Grants Fund Meaningful Summer Work

Nine Groton students are immersing themselves in intensive projects around the world this summer, thanks to generous grants designed to support extracurricular study.

They are pursuing a wide range of interests—working with the homeless in New York City, researching a respiratory illness in Beijing, studying the effects of technology on Mongolian women, and tracking endangered snakes.

They are teaching orphans in Vietnam, sharing art with the intellectually disabled, motivating children in India to stay in school, promoting oral hygiene in rural Mexico, and helping at a summer school in Newark, New Jersey.

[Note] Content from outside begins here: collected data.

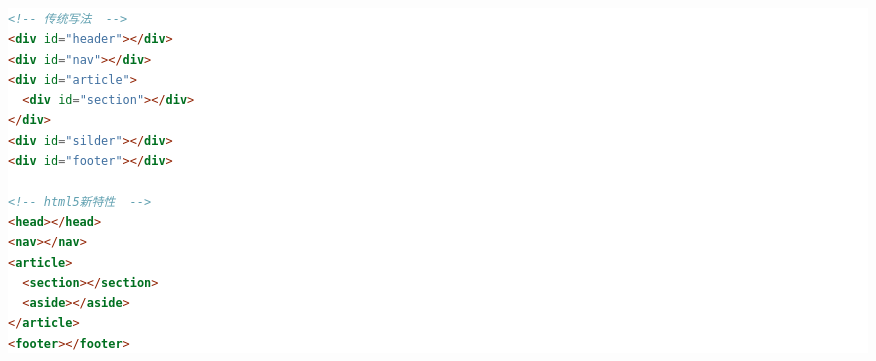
 ```html
<!-- 传统写法  -->
<div id="header"></div>
<div id="nav"></div>
<div id="article">
  <div id="section"></div>
</div>
<div id="silder"></div>
<div id="footer"></div>

<!-- html5新特性  -->
<head></head>
<nav></nav>
<article>
  <section></section>
  <aside></aside>
</article>
<footer></footer>
```
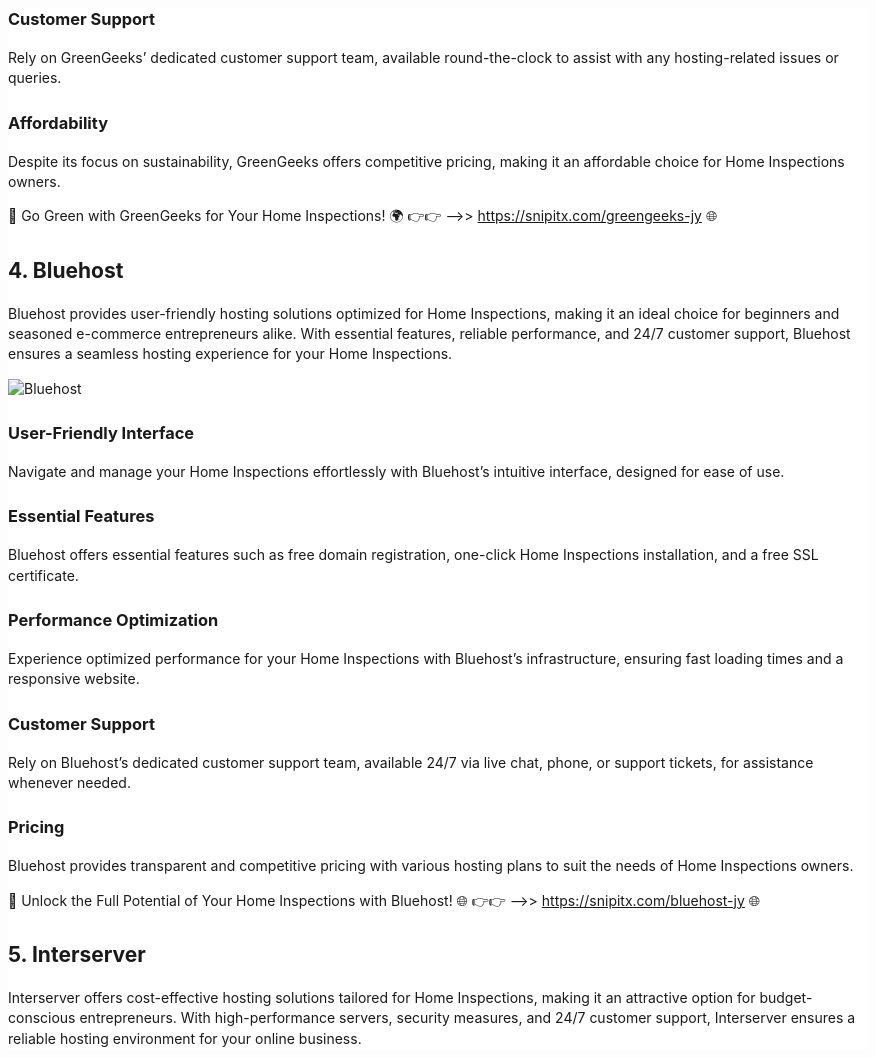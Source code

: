 ### Customer Support
Rely on GreenGeeks’ dedicated customer support team, available round-the-clock to assist with any hosting-related issues or queries.

### Affordability
Despite its focus on sustainability, GreenGeeks offers competitive pricing, making it an affordable choice for Home Inspections owners.

🌿 Go Green with GreenGeeks for Your Home Inspections! 🌍
👉👉 -->> https://snipitx.com/greengeeks-jy 🌐

## 4. Bluehost

Bluehost provides user-friendly hosting solutions optimized for Home Inspections, making it an ideal choice for beginners and seasoned e-commerce entrepreneurs alike. With essential features, reliable performance, and 24/7 customer support, Bluehost ensures a seamless hosting experience for your Home Inspections.

![Bluehost](https://i.imgur.com/PasFF9E.jpeg "Bluehost Hosting")

### User-Friendly Interface
Navigate and manage your Home Inspections effortlessly with Bluehost’s intuitive interface, designed for ease of use.

### Essential Features
Bluehost offers essential features such as free domain registration, one-click Home Inspections installation, and a free SSL certificate.

### Performance Optimization
Experience optimized performance for your Home Inspections with Bluehost’s infrastructure, ensuring fast loading times and a responsive website.

### Customer Support
Rely on Bluehost’s dedicated customer support team, available 24/7 via live chat, phone, or support tickets, for assistance whenever needed.

### Pricing
Bluehost provides transparent and competitive pricing with various hosting plans to suit the needs of Home Inspections owners.

🚀 Unlock the Full Potential of Your Home Inspections with Bluehost! 🌐
👉👉 -->> https://snipitx.com/bluehost-jy 🌐

## 5. Interserver

Interserver offers cost-effective hosting solutions tailored for Home Inspections, making it an attractive option for budget-conscious entrepreneurs. With high-performance servers, security measures, and 24/7 customer support, Interserver ensures a reliable hosting environment for your online business.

Five students received grants from established Groton School funds—the John Endicott Lawrence 1927 Global Issues Scholars Fund, the George H.P. Dwight 1945 Internship Fund, and the Groton Opportunity for Leadership Development (G.O.L.D.) Fund. Four additional students received grants from the Parents’ Independent School Network (PIN).
 
Nena Atkinson ’16 and Anna Nicholson ’16 were awarded grants from the John Endicott Lawrence 1927 Global Issues Scholars Fund. Nena’ is is studying the effects of technology and media on Mongolian women and girls; she is working with Groton alumna Augusta Thomson ’06, a Fulbright Scholar based in Ladakh, India. (Nena is keeping a blog about her experience.) Anna is using her Lawrence Fund grant to do research at a Beijing hospital about a rare respiratory disease.
 
Logan Deming ’16 won a grant from the George H.P. Dwight 1945 Internship Fund; she is studying the effect of services for the homeless, working with Cathedral Community Cares, a program at the Cathedral of St. John the Divine in New York City. The Dwight Fund specifically supports internships at service organizations in the New York area.
Two students—Allie Banks ’16 and Lilias Kim ’18—won G.O.L.D. grants, which are designed to inspire students to take initiative with their service work. Allie is working with BiodiversityWorks on Martha’s Vineyard, tracking the declining population of black racer snakes, which prey on mice and therefore may play a role in the spread of Lyme disease. Thousands of miles away, Lilias is teaching English and music to orphans in Vietnam.
 
In the past, no more than one Groton student had won a Parents’ Independent School Network (PIN) grant per year, but in 2015 four students earned the funding, and received recognition at a spring ceremony. Using PIN grants this summer are Zara Ali ’18, Christine Bernard '17, Yanni Cho '16, and Jay Montima '18. Zara is working with the Akankasha Foundation in India on efforts to keep students in school. Christine is at a summer school in Newark, New Jersey. Jay is working on oral health education in a Mexican village clinic. And Yanni, who has done extensive work with the Special Olympics, is working on a program to inspire the intellectually disabled to find their inner artist. 

Groton School is proud to support these exceptional students and looks forward to hearing about their experiences when they are back on campus in the fall.